On reflection, I realized that in the early years when Dylan played solo, with just his guitar and harmonica, he could change the tempo of a song while he was singing it, in other words he could slow the song down or speed it up to fit the vocal line as he wished. He certainly does this on the album version of ‘Hattie Carroll’, which lends weight to Ricks’ contention that only once did Dylan achieve the magic formula in which the vocal line is most perfectly expressed in musical form.

As soon as Dylan began singing with a band, he had to adapt the song to a single tempo and so lose that sensitivity of vocal line to the musical line. He could vary the timing of the vocal but not the tempo.

‘It’s All Over Now Baby Blue’ is another example that gives me a Ricks moment. The album version does have some subtle variations of tempo, but for me it is not until we get to 1995, and the Prague concert, that we find ‘the perfect song perfectly rendered.’

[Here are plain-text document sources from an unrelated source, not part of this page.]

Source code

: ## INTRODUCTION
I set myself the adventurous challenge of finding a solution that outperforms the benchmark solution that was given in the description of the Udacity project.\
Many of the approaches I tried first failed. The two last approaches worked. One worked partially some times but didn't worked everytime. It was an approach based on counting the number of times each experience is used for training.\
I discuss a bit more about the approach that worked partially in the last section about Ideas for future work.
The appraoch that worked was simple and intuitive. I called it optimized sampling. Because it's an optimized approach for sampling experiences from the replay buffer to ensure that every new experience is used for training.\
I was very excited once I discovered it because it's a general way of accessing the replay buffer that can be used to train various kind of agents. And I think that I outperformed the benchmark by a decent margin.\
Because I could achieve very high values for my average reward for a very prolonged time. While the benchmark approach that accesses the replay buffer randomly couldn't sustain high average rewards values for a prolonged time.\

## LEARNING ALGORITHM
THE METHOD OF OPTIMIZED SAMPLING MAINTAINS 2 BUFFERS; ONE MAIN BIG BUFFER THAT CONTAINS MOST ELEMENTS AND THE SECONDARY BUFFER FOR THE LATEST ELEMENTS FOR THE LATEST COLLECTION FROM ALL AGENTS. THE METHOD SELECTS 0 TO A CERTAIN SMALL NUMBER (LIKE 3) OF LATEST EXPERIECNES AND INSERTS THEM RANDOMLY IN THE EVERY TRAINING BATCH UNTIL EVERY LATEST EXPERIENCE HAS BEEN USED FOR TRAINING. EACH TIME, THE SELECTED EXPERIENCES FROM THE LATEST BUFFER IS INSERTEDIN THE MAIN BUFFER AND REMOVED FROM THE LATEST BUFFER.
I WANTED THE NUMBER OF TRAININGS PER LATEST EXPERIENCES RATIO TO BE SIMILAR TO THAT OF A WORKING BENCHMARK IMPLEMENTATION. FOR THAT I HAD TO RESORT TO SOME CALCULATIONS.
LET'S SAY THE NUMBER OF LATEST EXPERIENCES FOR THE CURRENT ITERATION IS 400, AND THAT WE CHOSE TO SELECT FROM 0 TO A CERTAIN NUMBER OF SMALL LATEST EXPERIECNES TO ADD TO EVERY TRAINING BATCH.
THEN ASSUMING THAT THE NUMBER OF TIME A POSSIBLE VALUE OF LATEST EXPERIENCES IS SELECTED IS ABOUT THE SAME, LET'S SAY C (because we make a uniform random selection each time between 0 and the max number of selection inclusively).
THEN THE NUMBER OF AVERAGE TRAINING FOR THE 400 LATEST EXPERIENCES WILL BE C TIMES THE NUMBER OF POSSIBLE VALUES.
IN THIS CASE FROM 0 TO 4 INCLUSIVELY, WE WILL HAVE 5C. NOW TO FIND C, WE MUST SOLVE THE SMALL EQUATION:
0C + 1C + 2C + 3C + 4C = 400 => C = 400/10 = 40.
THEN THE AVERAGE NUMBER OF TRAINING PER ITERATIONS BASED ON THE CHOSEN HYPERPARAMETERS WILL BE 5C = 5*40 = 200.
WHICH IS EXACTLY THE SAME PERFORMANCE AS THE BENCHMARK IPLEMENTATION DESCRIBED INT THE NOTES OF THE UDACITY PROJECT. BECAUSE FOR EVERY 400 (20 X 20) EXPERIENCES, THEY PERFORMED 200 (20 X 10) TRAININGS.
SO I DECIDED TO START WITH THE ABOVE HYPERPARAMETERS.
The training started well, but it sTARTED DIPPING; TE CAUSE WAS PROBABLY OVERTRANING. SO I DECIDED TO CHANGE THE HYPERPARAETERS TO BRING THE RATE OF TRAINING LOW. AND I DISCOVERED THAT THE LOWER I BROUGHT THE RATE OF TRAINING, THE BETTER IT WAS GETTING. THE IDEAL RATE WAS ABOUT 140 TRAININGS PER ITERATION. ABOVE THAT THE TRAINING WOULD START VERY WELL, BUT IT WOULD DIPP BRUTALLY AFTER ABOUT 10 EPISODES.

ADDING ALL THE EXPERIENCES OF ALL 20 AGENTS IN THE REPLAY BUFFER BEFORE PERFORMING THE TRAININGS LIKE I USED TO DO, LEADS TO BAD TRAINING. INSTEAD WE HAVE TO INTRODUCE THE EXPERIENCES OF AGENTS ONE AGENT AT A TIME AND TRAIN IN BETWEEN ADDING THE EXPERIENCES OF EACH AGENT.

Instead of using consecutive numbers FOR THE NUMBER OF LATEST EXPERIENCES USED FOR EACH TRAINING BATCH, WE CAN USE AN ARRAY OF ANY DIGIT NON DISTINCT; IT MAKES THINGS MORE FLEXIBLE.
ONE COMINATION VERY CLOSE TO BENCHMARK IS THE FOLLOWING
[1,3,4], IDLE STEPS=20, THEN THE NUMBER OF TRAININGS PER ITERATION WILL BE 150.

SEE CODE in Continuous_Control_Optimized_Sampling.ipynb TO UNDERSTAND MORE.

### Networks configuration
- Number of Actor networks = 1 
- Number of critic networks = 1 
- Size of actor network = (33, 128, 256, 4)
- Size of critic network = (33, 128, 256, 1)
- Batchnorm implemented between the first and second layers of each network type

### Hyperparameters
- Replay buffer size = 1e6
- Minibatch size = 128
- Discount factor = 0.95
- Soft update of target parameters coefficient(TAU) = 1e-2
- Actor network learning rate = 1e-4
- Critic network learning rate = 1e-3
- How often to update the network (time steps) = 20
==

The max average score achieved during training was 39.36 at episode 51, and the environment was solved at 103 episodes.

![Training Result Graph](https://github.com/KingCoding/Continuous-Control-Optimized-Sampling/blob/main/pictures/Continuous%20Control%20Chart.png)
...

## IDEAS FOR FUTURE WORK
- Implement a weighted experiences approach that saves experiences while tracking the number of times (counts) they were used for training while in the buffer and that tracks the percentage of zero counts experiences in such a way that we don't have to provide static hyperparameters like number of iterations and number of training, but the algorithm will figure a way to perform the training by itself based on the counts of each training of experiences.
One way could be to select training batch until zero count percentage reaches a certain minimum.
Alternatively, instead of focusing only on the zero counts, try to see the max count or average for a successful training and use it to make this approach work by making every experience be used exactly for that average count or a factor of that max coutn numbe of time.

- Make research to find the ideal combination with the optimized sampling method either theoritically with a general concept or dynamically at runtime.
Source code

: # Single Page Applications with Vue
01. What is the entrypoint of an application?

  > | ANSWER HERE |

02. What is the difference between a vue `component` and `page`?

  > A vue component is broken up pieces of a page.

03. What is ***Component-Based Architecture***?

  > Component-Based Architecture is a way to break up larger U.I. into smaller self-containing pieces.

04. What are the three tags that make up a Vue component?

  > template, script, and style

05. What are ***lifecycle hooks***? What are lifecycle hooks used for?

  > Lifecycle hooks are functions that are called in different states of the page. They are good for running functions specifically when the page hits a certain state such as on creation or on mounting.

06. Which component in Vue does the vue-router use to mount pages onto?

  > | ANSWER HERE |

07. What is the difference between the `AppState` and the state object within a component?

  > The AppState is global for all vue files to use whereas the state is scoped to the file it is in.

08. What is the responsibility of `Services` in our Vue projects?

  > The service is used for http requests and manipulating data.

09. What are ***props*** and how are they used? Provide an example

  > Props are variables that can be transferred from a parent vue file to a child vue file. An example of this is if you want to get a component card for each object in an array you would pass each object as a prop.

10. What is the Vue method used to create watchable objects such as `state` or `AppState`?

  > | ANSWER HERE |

By 2003, the song is in trouble. Dylan’s attempt to put a baroque, and therefore quite rigid, structure to the song, which works so well with ‘Love Minus Zero’, does not lead to a satisfying performance despite the richness of the opening chords. It sounds too constrained, too choppy, and he struggles to fit the vocal lines, themselves of varying length, into that rigid structure. This performance is from Birmingham (21st Nov)

Baby Blue

We could say the same for ‘Mr Tambourine Man’, those lovely free flowing lines of the original album version, and 1966 live performances, were an integral part of the meaning and impact of the song. The more rigid structure of the following performance does not suit the song so well, although we find a powerful and blistering performance, using the same tempo and chord progression, in 2001 (See NET, 2001, Part 1). This 2003 performance is from Niagara Falls (23rd August).

Mr T Man

We could argue that this song announces Dylan’s move away from protest songs rather than ‘It’s All Over Now Baby Blue’ (‘it’s not aimed at anyone, it’s just escaping on the run…’), for the song has wider terms of reference, famously giving voice to our desire to escape from our dull and humdrum lives.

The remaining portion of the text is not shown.